[EXERCISE REQUIREMENTS]
Pictures stay out; everything else from the first line of the entries down through the line with "Island name in" gets copied exactly.

[RECORD EXTRACTS]
======

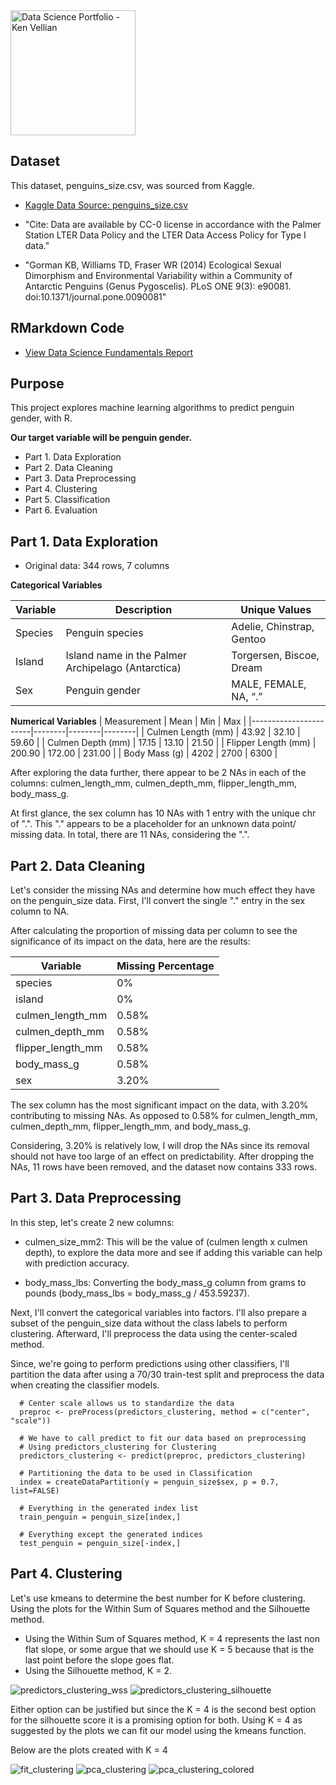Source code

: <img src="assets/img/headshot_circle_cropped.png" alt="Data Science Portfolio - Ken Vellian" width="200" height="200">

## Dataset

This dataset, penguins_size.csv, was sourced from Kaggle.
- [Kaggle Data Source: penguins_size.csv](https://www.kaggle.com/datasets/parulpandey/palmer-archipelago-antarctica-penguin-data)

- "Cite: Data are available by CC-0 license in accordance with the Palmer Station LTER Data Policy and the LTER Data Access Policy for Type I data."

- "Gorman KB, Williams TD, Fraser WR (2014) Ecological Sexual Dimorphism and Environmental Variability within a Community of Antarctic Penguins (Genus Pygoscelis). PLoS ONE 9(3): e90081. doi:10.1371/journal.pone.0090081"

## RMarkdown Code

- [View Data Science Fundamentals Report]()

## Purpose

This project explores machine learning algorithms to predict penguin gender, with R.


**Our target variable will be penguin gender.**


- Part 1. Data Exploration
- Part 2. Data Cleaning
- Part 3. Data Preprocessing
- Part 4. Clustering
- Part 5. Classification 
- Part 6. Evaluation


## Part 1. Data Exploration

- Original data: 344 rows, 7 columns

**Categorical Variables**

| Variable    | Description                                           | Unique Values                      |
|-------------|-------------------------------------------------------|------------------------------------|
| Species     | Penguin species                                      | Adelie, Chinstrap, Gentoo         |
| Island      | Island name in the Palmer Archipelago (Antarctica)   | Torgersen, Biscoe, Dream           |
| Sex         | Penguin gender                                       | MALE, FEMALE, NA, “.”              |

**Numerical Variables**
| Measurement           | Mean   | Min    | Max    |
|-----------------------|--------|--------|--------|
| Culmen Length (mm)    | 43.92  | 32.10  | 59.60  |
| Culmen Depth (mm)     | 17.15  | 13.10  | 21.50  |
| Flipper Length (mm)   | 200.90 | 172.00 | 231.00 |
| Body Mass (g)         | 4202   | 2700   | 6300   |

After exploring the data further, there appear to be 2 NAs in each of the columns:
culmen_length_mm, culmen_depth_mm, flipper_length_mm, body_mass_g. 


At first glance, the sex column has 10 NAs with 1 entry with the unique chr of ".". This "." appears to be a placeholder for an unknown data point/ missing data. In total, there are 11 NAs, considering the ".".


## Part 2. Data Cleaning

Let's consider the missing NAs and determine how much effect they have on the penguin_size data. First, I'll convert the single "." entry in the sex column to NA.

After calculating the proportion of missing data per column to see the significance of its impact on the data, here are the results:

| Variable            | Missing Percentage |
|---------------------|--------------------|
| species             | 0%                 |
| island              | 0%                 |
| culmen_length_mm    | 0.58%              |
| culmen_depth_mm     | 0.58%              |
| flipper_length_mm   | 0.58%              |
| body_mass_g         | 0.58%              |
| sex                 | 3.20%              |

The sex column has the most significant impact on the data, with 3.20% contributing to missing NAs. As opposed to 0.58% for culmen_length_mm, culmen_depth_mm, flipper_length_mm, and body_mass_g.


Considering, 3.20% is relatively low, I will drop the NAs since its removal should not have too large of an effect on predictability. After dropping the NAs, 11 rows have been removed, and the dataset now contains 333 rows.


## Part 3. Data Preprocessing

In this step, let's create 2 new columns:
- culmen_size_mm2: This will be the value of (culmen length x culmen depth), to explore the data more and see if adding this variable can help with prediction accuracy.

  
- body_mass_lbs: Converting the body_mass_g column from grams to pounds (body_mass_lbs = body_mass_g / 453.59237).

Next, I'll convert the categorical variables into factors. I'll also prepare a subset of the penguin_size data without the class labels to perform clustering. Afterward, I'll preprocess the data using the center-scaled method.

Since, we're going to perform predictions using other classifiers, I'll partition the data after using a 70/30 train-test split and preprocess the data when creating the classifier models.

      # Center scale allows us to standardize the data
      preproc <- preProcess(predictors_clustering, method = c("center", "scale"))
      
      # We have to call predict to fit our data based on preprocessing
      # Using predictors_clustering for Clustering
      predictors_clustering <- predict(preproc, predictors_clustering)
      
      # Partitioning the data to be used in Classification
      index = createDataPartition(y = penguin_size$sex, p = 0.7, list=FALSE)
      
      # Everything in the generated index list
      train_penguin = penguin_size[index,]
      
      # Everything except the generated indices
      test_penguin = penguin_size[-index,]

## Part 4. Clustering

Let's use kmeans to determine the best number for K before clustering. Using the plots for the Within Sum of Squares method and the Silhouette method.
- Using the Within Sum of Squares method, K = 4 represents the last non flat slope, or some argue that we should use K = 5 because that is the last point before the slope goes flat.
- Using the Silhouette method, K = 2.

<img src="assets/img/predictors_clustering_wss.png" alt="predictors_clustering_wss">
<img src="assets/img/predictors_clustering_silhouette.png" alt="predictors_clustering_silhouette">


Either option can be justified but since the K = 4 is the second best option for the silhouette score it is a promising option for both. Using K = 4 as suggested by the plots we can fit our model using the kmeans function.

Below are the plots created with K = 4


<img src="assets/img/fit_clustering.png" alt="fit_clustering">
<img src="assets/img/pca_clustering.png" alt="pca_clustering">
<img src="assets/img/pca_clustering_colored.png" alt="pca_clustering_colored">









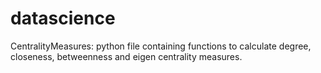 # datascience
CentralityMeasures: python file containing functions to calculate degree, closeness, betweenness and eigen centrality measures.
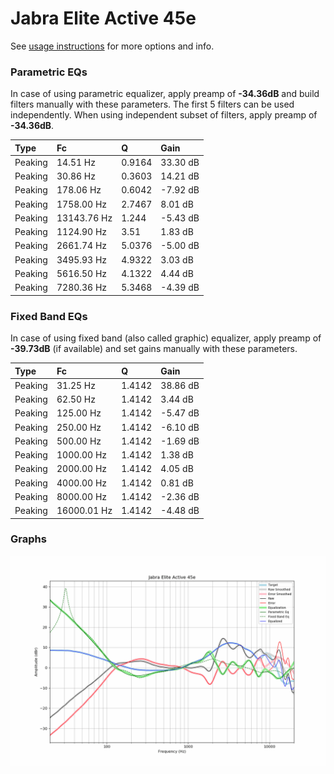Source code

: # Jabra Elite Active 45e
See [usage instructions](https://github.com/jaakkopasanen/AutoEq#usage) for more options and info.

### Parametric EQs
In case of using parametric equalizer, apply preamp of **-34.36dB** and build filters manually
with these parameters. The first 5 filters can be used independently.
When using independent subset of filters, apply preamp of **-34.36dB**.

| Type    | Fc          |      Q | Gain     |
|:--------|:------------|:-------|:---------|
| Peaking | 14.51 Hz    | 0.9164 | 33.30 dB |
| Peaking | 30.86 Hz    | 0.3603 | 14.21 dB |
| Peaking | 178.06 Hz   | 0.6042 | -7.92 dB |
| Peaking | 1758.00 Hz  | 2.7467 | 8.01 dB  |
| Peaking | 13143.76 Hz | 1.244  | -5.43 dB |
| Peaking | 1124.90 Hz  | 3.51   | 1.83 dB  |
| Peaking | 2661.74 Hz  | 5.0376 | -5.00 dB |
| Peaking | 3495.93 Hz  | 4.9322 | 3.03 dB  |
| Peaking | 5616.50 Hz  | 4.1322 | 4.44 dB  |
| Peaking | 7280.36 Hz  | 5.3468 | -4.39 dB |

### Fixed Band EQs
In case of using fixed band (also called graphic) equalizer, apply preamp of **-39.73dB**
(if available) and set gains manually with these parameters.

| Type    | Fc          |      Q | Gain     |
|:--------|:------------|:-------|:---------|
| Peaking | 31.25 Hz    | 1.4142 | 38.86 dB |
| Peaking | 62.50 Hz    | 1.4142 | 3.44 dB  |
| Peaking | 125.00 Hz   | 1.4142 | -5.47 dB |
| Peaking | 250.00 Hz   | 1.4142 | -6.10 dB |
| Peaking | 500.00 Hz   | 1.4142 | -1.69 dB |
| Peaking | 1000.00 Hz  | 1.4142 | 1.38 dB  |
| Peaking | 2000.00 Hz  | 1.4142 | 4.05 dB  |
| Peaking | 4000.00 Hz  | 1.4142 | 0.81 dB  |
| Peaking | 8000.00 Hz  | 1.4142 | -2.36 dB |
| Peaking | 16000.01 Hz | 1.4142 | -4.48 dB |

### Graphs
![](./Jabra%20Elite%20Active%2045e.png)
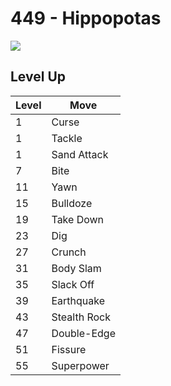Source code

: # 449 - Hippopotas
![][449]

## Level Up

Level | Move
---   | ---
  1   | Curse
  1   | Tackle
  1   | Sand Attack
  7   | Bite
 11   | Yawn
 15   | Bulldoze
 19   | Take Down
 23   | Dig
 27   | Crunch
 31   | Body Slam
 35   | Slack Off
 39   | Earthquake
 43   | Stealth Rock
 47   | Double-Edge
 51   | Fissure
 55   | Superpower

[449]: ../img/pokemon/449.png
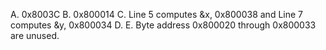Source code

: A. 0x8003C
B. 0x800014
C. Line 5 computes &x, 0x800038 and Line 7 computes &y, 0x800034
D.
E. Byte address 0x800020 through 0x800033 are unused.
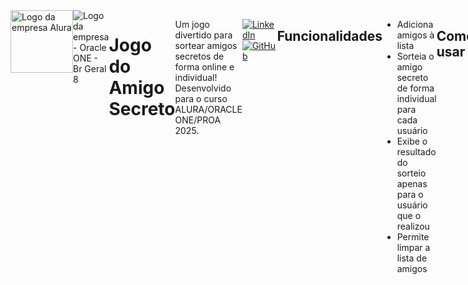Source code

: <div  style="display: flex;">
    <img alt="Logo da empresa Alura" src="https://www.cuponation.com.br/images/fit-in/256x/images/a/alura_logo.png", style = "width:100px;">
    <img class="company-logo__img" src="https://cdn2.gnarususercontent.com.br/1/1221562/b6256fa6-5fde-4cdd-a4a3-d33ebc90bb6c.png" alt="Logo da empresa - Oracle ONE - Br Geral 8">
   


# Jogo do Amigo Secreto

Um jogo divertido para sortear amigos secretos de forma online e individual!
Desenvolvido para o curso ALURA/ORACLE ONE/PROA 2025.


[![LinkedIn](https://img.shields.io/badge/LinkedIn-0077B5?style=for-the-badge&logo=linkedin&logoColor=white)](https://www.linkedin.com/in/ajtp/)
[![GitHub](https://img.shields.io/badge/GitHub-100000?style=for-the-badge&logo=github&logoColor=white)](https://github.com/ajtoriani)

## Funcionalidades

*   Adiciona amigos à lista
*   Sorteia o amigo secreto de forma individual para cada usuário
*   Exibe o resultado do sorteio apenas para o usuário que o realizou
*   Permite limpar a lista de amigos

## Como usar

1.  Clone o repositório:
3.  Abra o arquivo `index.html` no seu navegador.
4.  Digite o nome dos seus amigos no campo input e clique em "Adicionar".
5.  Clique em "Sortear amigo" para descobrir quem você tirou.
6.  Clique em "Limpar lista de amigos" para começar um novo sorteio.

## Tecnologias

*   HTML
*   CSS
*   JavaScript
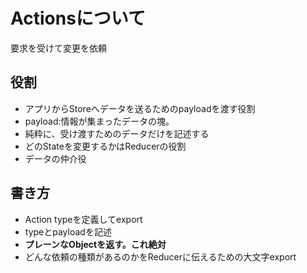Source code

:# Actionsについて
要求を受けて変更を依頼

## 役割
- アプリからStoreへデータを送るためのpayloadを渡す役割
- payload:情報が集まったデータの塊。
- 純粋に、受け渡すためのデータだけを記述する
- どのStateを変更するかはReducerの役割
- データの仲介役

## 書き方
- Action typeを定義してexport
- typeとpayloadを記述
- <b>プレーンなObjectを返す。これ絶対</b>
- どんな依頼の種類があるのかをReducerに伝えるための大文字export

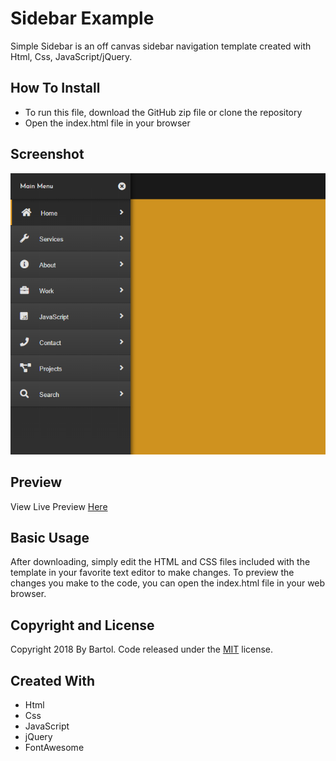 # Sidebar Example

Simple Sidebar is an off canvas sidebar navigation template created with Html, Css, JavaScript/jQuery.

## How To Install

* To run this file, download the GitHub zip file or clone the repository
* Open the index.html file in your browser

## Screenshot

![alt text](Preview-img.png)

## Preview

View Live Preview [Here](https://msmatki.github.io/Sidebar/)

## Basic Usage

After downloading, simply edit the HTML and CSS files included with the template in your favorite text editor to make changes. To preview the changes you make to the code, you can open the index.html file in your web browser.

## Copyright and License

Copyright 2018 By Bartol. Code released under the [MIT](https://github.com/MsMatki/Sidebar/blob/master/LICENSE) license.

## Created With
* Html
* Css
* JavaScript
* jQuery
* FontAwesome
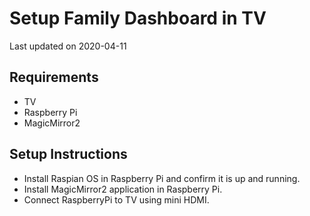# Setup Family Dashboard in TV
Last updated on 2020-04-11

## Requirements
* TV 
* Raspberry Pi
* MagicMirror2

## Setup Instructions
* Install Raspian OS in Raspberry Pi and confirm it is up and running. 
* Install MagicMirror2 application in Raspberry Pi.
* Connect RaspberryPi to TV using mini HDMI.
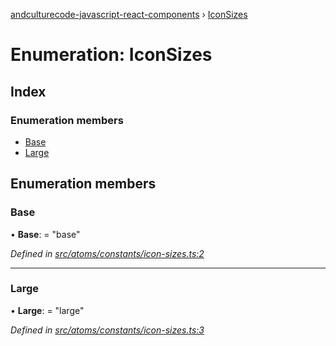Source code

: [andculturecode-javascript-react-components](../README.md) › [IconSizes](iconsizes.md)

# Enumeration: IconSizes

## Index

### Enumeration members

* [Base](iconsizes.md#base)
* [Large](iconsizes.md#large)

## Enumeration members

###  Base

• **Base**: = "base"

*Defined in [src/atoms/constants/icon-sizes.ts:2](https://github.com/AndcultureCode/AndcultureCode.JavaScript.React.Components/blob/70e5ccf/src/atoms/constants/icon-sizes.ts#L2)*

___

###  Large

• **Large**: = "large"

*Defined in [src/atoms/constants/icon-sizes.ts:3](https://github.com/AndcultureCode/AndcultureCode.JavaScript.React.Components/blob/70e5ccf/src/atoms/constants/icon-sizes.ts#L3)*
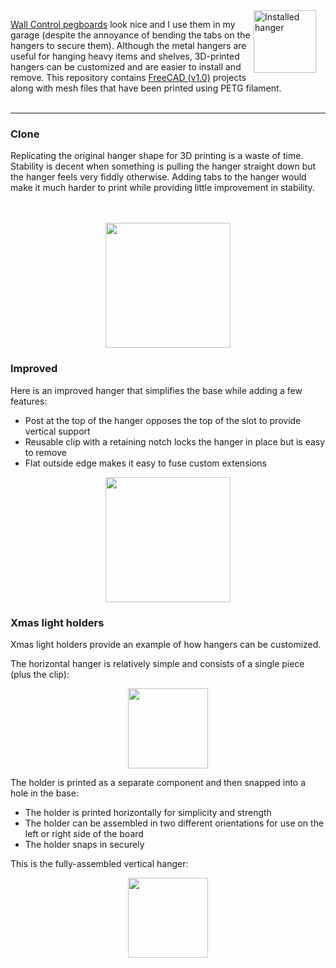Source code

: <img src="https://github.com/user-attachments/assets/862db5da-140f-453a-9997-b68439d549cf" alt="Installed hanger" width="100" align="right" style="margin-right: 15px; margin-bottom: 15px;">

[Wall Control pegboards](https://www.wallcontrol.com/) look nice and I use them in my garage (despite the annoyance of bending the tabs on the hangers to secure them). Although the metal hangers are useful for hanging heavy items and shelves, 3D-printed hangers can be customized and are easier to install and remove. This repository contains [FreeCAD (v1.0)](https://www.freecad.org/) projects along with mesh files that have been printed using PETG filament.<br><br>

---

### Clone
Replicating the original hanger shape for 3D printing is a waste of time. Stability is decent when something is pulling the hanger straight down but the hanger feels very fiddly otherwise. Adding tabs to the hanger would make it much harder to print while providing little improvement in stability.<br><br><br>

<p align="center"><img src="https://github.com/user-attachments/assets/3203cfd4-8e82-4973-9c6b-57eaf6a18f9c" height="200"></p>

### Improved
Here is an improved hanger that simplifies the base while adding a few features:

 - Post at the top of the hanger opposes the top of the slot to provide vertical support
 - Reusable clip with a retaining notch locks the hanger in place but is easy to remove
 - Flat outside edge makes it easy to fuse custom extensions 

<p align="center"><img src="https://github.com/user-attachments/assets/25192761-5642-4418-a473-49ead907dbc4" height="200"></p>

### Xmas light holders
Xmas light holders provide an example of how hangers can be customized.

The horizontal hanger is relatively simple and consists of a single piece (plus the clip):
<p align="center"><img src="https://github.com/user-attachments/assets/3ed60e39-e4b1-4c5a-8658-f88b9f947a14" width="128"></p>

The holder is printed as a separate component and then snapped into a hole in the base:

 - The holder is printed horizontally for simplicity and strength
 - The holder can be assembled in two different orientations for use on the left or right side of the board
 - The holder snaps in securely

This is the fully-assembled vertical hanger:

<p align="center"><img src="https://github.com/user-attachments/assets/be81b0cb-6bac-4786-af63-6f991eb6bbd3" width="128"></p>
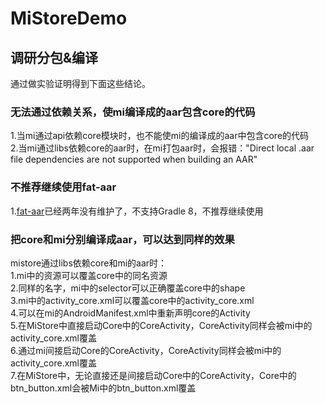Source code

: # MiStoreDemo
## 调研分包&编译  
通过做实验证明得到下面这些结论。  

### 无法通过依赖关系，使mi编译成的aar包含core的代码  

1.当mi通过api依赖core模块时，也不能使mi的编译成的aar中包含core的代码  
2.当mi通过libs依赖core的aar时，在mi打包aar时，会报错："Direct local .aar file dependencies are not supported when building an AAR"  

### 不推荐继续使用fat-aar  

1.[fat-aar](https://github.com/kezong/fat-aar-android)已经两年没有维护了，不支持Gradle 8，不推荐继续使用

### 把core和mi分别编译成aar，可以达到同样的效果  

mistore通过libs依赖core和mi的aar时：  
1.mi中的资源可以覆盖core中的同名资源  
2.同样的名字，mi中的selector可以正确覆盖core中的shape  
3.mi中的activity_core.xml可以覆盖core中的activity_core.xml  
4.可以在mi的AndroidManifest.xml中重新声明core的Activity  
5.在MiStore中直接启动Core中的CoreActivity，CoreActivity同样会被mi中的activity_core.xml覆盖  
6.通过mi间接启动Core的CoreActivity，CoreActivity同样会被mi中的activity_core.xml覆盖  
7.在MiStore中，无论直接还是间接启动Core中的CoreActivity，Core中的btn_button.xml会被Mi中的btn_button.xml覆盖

======

[REPLY]
Source code

: <img src="assets/img/headshot_circle_cropped.png" alt="Data Science Portfolio - Ken Vellian" width="200" height="200">

## Dataset

This dataset, penguins_size.csv, was sourced from Kaggle.
- [Kaggle Data Source: penguins_size.csv](https://www.kaggle.com/datasets/parulpandey/palmer-archipelago-antarctica-penguin-data)

- "Cite: Data are available by CC-0 license in accordance with the Palmer Station LTER Data Policy and the LTER Data Access Policy for Type I data."

- "Gorman KB, Williams TD, Fraser WR (2014) Ecological Sexual Dimorphism and Environmental Variability within a Community of Antarctic Penguins (Genus Pygoscelis). PLoS ONE 9(3): e90081. doi:10.1371/journal.pone.0090081"

## RMarkdown Code

- [View Data Science Fundamentals Report]()

## Purpose

This project explores machine learning algorithms to predict penguin gender, with R.


**Our target variable will be penguin gender.**


- Part 1. Data Exploration
- Part 2. Data Cleaning
- Part 3. Data Preprocessing
- Part 4. Clustering
- Part 5. Classification 
- Part 6. Evaluation


## Part 1. Data Exploration

- Original data: 344 rows, 7 columns

**Categorical Variables**

| Variable    | Description                                           | Unique Values                      |
|-------------|-------------------------------------------------------|------------------------------------|
| Species     | Penguin species                                      | Adelie, Chinstrap, Gentoo         |
| Island      | Island name in the Palmer Archipelago (Antarctica)   | Torgersen, Biscoe, Dream           |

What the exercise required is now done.